SHARK—i bit 82 ppl this year
OCTOPUS—hold my beer hold my beer hold my beer hold my beer hold my beer hold my beer hold my beer hold my beer
[cop sniffing me] you’re all over the road get out of the vehicle
[me after putting on too much hand cream] I’ll try
I’m at the age where a “movie marathon” means .75 movies
Times I’ve gone out to the garbage since she threw away a fur pillow: 2
Times I’ve leapt back thinking an animal was in the garbage: 2
We need a ride home.
“I called a Gruber”
Don’t you mean an Uber?
[villain from 1988 Die Hard arrives in black Prius]
Officer: I’m arresting you for downloading the entire Wikipedia. Man: No wait! I can explain everything!
Grandma: It’s funny how often on TV shows people hallucinate with dead loved ones
Me: how’d you get out of the casket
I’m getting really fed up with people moaning about the price of things. £4.50 for coffee, £6 for a piece of cake, £12 an hour parking – always whining.

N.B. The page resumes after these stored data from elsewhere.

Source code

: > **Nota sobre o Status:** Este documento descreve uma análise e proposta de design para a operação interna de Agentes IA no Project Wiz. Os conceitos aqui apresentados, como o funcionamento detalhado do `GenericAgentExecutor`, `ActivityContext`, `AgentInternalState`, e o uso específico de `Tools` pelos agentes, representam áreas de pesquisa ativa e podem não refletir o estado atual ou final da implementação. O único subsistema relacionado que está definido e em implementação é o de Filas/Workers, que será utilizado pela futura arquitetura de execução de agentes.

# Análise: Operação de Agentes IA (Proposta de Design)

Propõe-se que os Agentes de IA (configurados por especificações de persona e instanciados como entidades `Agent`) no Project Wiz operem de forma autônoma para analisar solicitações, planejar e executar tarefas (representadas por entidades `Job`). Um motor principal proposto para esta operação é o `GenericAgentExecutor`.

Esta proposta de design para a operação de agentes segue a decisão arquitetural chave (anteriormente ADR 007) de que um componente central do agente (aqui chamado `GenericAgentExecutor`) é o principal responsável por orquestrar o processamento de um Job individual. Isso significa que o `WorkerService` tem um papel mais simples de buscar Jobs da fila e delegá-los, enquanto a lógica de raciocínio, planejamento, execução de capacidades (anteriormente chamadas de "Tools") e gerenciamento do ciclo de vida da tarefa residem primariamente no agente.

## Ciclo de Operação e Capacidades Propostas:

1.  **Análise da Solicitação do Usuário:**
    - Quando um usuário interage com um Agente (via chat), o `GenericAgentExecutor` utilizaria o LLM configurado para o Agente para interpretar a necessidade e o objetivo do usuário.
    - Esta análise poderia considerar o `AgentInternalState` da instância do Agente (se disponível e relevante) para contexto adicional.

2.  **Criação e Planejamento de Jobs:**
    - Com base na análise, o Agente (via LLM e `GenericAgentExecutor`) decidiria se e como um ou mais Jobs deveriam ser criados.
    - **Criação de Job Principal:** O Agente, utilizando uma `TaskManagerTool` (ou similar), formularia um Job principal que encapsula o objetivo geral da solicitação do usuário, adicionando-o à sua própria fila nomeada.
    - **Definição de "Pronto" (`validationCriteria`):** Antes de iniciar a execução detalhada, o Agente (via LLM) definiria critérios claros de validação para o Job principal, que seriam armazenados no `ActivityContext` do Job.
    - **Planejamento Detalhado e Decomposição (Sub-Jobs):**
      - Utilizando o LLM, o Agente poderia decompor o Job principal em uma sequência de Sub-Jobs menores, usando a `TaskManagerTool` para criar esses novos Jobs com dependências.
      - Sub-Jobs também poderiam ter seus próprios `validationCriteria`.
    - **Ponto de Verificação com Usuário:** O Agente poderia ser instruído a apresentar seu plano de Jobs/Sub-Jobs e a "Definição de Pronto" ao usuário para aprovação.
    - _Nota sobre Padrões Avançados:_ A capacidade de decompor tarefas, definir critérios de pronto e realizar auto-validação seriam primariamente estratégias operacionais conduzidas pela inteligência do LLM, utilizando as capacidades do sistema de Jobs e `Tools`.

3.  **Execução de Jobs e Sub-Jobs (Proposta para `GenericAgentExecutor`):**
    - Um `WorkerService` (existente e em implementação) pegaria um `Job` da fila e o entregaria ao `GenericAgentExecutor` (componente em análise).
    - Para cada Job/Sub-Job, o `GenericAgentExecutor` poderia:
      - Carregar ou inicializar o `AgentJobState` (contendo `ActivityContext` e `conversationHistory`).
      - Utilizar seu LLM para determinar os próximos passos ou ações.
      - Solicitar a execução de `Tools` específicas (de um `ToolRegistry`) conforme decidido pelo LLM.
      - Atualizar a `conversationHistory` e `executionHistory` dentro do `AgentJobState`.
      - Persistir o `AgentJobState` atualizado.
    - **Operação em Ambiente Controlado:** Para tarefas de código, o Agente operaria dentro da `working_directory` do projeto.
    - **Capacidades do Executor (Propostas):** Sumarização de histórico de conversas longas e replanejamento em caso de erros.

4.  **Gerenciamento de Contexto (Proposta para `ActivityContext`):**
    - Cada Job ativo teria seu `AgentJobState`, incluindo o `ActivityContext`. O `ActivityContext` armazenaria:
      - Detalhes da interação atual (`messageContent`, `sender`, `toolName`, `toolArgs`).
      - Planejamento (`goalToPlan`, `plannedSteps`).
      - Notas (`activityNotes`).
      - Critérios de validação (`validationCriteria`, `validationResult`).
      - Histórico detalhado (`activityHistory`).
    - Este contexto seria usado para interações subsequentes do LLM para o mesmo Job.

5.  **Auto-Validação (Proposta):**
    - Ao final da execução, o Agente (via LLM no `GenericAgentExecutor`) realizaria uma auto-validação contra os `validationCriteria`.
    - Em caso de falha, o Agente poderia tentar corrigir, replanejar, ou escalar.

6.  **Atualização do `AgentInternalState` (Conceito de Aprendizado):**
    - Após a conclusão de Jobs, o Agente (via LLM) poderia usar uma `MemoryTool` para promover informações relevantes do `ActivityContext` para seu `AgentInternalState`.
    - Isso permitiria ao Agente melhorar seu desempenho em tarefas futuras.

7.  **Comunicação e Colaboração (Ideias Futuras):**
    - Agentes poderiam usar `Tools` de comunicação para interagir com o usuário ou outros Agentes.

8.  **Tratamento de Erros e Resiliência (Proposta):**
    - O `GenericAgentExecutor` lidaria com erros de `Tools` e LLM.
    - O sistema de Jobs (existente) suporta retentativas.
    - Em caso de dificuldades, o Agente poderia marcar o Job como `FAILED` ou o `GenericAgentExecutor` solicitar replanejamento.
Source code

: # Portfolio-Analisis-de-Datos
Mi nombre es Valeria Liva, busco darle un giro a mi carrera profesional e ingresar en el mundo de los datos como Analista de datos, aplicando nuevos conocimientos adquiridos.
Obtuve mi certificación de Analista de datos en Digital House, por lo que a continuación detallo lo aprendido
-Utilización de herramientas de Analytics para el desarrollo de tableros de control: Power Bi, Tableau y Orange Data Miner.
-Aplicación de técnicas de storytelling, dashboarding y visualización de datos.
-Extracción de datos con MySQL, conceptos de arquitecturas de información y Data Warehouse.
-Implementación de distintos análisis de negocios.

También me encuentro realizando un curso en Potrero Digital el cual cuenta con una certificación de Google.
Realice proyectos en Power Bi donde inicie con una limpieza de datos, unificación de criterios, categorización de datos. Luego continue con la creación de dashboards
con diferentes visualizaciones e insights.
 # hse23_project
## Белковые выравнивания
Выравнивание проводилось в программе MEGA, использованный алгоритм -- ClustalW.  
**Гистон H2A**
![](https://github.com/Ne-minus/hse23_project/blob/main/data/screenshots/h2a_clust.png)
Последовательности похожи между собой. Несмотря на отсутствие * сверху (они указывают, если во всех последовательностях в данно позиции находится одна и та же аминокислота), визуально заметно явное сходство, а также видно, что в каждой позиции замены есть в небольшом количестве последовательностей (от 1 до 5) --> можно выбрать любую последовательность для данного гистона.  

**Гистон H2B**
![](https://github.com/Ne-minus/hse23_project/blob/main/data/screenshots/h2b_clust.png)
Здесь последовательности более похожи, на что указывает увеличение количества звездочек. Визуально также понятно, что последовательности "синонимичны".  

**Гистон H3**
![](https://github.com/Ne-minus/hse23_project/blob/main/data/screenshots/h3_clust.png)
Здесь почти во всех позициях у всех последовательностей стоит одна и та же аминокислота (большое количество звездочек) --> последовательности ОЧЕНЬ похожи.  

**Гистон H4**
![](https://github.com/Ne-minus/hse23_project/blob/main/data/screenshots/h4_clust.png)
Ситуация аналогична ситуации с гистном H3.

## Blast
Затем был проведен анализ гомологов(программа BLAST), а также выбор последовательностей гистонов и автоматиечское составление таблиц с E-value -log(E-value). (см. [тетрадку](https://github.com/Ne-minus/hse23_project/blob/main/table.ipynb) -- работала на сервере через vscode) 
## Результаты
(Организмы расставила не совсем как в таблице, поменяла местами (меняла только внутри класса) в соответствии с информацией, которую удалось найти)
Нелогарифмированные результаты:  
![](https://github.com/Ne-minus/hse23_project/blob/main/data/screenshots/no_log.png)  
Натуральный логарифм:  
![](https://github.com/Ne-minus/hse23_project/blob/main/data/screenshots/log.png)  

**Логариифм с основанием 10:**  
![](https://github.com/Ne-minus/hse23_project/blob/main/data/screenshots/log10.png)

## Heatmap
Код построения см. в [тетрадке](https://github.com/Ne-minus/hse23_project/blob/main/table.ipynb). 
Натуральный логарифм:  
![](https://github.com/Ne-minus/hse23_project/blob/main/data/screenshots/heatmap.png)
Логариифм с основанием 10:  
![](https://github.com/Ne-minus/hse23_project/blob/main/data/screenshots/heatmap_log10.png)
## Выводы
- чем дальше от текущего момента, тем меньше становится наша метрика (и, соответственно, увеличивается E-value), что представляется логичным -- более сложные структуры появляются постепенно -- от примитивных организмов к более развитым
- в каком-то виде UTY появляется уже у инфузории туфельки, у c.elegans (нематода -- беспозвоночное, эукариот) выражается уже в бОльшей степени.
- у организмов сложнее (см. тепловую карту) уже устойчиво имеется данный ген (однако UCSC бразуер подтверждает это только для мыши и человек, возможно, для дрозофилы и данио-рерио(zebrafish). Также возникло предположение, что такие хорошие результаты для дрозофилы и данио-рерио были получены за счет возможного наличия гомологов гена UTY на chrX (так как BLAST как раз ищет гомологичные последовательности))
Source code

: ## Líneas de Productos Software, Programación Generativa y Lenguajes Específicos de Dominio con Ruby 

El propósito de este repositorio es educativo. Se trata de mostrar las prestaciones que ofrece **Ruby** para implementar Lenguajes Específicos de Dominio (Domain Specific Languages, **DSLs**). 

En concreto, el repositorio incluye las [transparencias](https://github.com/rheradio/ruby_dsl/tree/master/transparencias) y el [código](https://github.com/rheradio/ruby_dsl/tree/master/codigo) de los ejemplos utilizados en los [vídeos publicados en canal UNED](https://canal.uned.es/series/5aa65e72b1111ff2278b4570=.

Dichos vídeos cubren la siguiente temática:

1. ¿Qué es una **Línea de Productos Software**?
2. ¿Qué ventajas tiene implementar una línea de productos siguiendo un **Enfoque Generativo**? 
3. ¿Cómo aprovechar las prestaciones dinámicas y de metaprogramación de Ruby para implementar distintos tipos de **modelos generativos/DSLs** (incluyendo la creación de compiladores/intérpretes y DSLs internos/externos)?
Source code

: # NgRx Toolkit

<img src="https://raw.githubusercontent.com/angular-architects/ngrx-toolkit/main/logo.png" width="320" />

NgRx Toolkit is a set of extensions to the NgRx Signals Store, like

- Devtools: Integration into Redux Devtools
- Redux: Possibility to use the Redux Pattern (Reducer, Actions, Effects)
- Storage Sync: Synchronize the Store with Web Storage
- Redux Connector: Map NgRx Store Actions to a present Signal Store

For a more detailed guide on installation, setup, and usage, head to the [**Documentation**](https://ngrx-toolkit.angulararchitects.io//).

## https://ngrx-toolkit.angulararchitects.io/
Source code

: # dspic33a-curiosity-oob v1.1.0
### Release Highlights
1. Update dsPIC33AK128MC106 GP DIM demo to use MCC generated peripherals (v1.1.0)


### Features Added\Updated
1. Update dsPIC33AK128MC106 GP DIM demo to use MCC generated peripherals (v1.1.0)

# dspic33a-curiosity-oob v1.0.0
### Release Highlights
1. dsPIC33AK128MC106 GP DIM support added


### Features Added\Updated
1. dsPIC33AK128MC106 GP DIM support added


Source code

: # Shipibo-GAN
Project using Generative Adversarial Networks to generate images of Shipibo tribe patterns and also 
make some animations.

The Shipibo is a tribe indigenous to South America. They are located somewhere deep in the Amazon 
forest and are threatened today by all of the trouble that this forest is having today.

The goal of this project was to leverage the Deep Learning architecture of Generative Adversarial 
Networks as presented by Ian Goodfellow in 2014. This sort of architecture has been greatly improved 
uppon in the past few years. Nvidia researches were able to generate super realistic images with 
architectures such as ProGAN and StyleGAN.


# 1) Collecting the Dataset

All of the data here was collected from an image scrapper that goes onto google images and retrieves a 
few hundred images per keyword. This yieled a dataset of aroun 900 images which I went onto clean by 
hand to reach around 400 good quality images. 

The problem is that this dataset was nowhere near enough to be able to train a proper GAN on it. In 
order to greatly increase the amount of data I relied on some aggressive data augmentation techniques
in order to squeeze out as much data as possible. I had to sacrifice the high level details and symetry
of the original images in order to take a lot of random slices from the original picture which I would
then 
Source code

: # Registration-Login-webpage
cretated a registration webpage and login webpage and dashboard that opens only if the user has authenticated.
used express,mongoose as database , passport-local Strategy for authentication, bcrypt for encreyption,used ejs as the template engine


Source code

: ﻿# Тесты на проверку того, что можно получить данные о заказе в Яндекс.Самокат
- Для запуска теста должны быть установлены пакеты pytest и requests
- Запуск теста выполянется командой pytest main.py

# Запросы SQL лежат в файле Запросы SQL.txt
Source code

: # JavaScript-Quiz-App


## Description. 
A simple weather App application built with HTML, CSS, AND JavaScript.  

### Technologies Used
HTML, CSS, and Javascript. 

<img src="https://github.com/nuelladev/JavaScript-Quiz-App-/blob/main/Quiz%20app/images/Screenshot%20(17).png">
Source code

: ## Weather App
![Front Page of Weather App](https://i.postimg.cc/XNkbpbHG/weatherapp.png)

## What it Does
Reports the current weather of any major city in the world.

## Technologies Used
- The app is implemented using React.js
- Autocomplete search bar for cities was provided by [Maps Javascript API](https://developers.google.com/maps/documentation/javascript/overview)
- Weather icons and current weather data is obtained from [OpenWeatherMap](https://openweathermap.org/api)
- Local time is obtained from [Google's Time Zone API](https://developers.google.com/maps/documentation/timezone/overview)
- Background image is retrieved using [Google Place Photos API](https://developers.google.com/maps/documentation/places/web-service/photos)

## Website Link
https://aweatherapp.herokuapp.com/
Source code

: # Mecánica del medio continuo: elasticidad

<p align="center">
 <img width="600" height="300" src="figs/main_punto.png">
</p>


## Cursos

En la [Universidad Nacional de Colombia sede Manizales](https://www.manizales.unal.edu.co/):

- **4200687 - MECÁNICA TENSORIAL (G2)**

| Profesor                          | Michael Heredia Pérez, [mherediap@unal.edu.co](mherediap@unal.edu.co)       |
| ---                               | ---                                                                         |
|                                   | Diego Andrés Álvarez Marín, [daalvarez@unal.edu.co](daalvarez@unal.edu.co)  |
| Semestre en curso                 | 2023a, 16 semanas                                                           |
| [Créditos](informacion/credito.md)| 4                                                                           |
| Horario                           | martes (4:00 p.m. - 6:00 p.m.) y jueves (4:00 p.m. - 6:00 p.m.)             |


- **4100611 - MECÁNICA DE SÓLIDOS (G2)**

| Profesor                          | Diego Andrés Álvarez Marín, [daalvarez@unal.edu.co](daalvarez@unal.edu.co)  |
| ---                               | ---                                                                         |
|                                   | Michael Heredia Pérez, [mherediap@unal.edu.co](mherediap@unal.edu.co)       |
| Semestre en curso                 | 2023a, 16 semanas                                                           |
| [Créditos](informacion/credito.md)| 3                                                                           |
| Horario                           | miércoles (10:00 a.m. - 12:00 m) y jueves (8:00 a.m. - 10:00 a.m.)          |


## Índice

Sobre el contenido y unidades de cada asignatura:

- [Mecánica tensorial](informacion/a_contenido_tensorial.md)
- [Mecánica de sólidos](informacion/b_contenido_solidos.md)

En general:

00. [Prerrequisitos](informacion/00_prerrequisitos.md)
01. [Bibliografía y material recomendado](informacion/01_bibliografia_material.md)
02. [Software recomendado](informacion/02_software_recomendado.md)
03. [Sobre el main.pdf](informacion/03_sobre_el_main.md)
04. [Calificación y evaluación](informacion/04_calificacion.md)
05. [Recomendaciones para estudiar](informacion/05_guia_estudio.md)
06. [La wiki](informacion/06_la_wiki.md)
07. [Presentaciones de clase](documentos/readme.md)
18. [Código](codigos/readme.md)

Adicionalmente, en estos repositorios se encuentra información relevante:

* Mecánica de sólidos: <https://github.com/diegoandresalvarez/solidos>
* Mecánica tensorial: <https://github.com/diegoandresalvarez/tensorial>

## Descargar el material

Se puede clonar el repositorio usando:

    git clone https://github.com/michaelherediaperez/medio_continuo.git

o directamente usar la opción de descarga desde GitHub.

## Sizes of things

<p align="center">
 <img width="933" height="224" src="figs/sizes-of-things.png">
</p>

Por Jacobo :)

Honestly, any more complaints and I’m going to stop inviting friends round to my place.
2000 years ago:
god: i shall sacrifice my only son so that all may have eternal lifeToday:
god, watching us eat tide pods: jesus christ
Once saw a mortgage application where a guy put his job description as “self employed street pharmacist”
I think about that a lot
[leaving 5 minute voicemail] …and you can reach me at [deep breath] *says phone number as fast as possible, slurring the numbers together*
Me: hey did you buy ‘100 Count Tennis Balls’ from Amazon?
Wife: no
Dog: *pretending to read newspaper*
Not sure why I drink anymore..I get the same effect from standing up too fast.
Not sure if I want buns of steel, or buns of cinnamon.
[speed dating]
Me: “Facebook or Twitter?”
Her: “Face…”
Me: “Have a nice life.”
When you’re pushing 40, the real life challenge is to find the pic angle where you don’t look like Jabba the Hut.
Once I heard a guy who climbed Everest say he did it, “Because it was there” and I just feel like the reason for undertaking one of the most strenuous feats in human existence should be different than the reason I ate an entire gallon of ice cream.
I partied like it was 1999 and when I woke up, I was holding a huge flip phone with an enormous roaming charge.